吴恩达机器学习第四次作业
这次作业是利用BP神经网络完成手写数字的识别,数据集依然和上次作业相同。
这次课上完感觉有点懵逼,作业参考了一些博客,下面做一个简单记录。
先是对数据集的处理,x的处理依然是增加一列全为1的列,因为本次用到的损失函数和逻辑回归的相同,所以这里对y的处理是进行one-hot编码处理,代码如下。
import numpy as np
import pandas as pd
import matplotlib.pyplot as plt
import matplotlib
from scipy.io import loadmat
path = 'C:/Users/ASUS/Desktop/ex3data1.mat'
data = loadmat(path)
data['X'].shape,data['y'].shape#X的形状(5000, 400),y的形状(5000, 1)

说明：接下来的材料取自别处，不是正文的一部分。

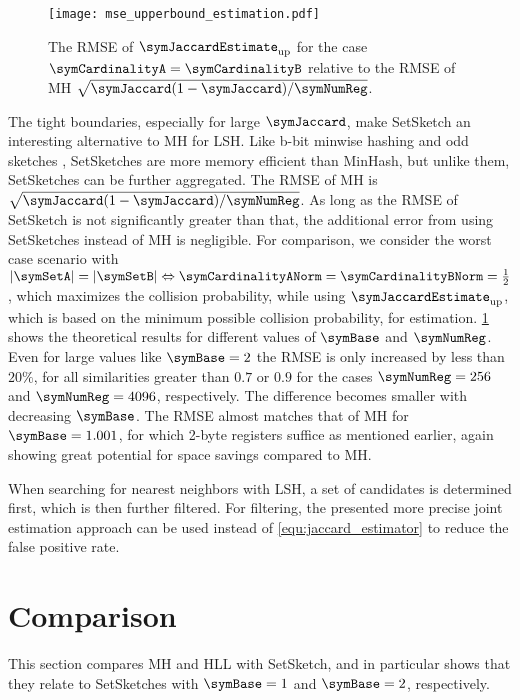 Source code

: \documentclass[sigconf, nonacm]{acmart}
\begin{document}
\begin{figure}[t]
  \centering
  \texttt{[image: mse\_upperbound\_estimation.pdf]}
  \caption{\boldmath The \acs*{RMSE} of $\symJaccardEstimate_\textnormal{\normalfont up}$ for the case $\symCardinalityA = \symCardinalityB$ relative to the \acs*{RMSE} of \acs*{MH} $\sqrt{\symJaccard(1-\symJaccard)/\symNumReg}$.}
  \label{fig:mse_upperbound_estimation.pdf}
\end{figure}


The tight boundaries, especially for large $\symJaccard$, make SetSketch an interesting alternative to \ac{MH} for \ac{LSH}. Like b-bit minwise hashing \cite{Li2010} and odd sketches \cite{Mitzenmacher2014}, SetSketches are more memory efficient than MinHash, but unlike them, SetSketches can be further aggregated. The \ac{RMSE} of \ac{MH} is $\sqrt{\symJaccard(1-\symJaccard)/\symNumReg}$. 
As long as the \ac{RMSE} of SetSketch is not significantly greater than that, the additional error from using SetSketches instead of \ac{MH} is negligible. For comparison, we consider the worst case scenario with $|\symSetA|=|\symSetB|\Leftrightarrow \symCardinalityANorm = \symCardinalityBNorm = \frac{1}{2}$, which maximizes the collision probability, while using $\symJaccardEstimate_\textnormal{up}$, which is based on the minimum possible collision probability, for estimation.
\cref{fig:mse_upperbound_estimation.pdf} shows the theoretical results for different values of $\symBase$ and $\symNumReg$. Even for large values like $\symBase=2$ the \ac{RMSE} is only increased by less than $20\%$, for all similarities greater than $0.7$ or $0.9$ for the cases $\symNumReg=256$ and $\symNumReg=4096$, respectively. The difference becomes smaller with decreasing $\symBase$. The \ac{RMSE} almost matches that of \ac{MH} for $\symBase=1.001$, for which 2-byte registers suffice as mentioned earlier, again showing great potential for space savings compared to \ac{MH}.

When searching for nearest neighbors with \ac{LSH}, a set of candidates is determined first, which is then further filtered. For filtering, the presented more precise joint estimation approach can be used instead of \eqref{equ:jaccard_estimator} to reduce the false positive rate.

\section{Comparison}
This section compares \ac{MH} and \ac{HLL} with SetSketch, and in particular shows that they relate to SetSketches with $\symBase=1$ and $\symBase=2$, respectively. 
\end{document}
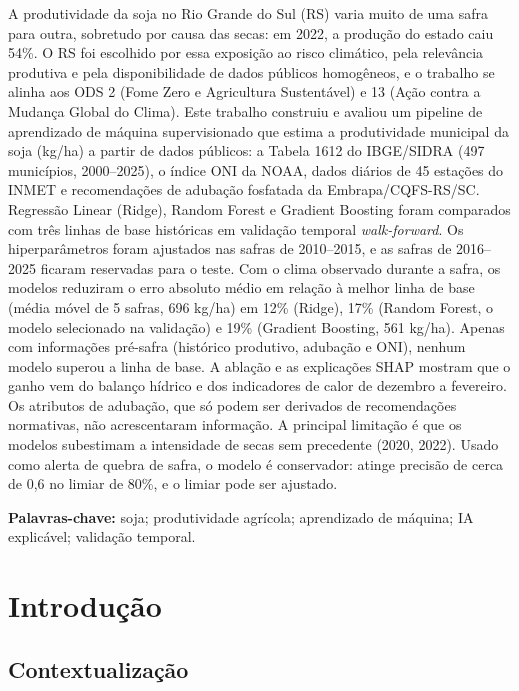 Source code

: \documentclass[12pt]{article}
\begin{document}
\begin{resumo}
  A produtividade da soja no Rio Grande do Sul (RS) varia muito de uma safra
  para outra, sobretudo por causa das secas: em 2022, a produção do estado
  caiu 54\%. O RS foi escolhido por essa exposição ao risco climático, pela
  relevância produtiva e pela disponibilidade de dados públicos homogêneos, e
  o trabalho se alinha aos ODS 2 (Fome Zero e Agricultura Sustentável) e 13
  (Ação contra a Mudança Global do Clima). Este trabalho construiu e
  avaliou um pipeline de aprendizado de máquina supervisionado que estima a
  produtividade municipal da soja (kg/ha) a partir de dados públicos: a
  Tabela 1612 do IBGE/SIDRA (497 municípios, 2000--2025), o índice ONI da
  NOAA, dados diários de 45 estações do INMET e recomendações de adubação
  fosfatada da Embrapa/CQFS-RS/SC. Regressão Linear (Ridge), Random Forest e
  Gradient Boosting foram comparados com três linhas de base históricas em
  validação temporal \emph{walk-forward}. Os hiperparâmetros foram ajustados
  nas safras de 2010--2015, e as safras de 2016--2025 ficaram reservadas para
  o teste. Com o clima observado durante a safra, os modelos reduziram o erro
  absoluto médio em relação à melhor linha de base (média móvel de 5 safras,
  696 kg/ha) em 12\% (Ridge), 17\% (Random Forest, o modelo selecionado na
  validação) e 19\% (Gradient Boosting, 561 kg/ha). Apenas com informações
  pré-safra (histórico produtivo, adubação e ONI), nenhum modelo superou a
  linha de base. A ablação e as explicações SHAP mostram que o ganho vem do
  balanço hídrico e dos indicadores de calor de dezembro a fevereiro. Os
  atributos de adubação, que só podem ser derivados de recomendações
  normativas, não acrescentaram informação. A principal limitação é que os
  modelos subestimam a intensidade de secas sem precedente (2020, 2022).
  Usado como alerta de quebra de safra, o modelo é conservador: atinge
  precisão de cerca de 0,6 no limiar de 80\%, e o limiar pode ser ajustado.

  \noindent\textbf{Palavras-chave:} soja; produtividade agrícola;
  aprendizado de máquina; IA explicável; validação temporal.
\end{resumo}

\section{Introdução}

\subsection{Contextualização}
\end{document}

raw_x = np.insert(data['X'],0,1,axis=1) #给x插入一列1
#对y进行独热编码处理
def one_hot(y):
result = []
for i in y:
temp = np.zeros(10)
temp[i[0]-1] = 1
result.append(temp)
return result
raw_y = one_hot(data['y'])
本次的权重参数θ1形状是(25, 401),θ2的形状为(10, 26),因为后面用到的优化函数需要传入的θ是一维,所以这里先要写一个序列化权重参数函数,把权重参数变成一维。同时要有一个解序列化函数,把一维数组恢复成原有维度,代码如下。
#序列化权重参数 因为后续优化函数要求θ的输入形状为(n,)
def serialize(a,b):
return np.append(a.flatten(),b.flatten())
#theta_serialize = serialize(theta1,theta2)
#解序列化权重参数
def deserialize(theta_serialize):
theta1 = np.reshape(theta_serialize[:25*401],(25,401))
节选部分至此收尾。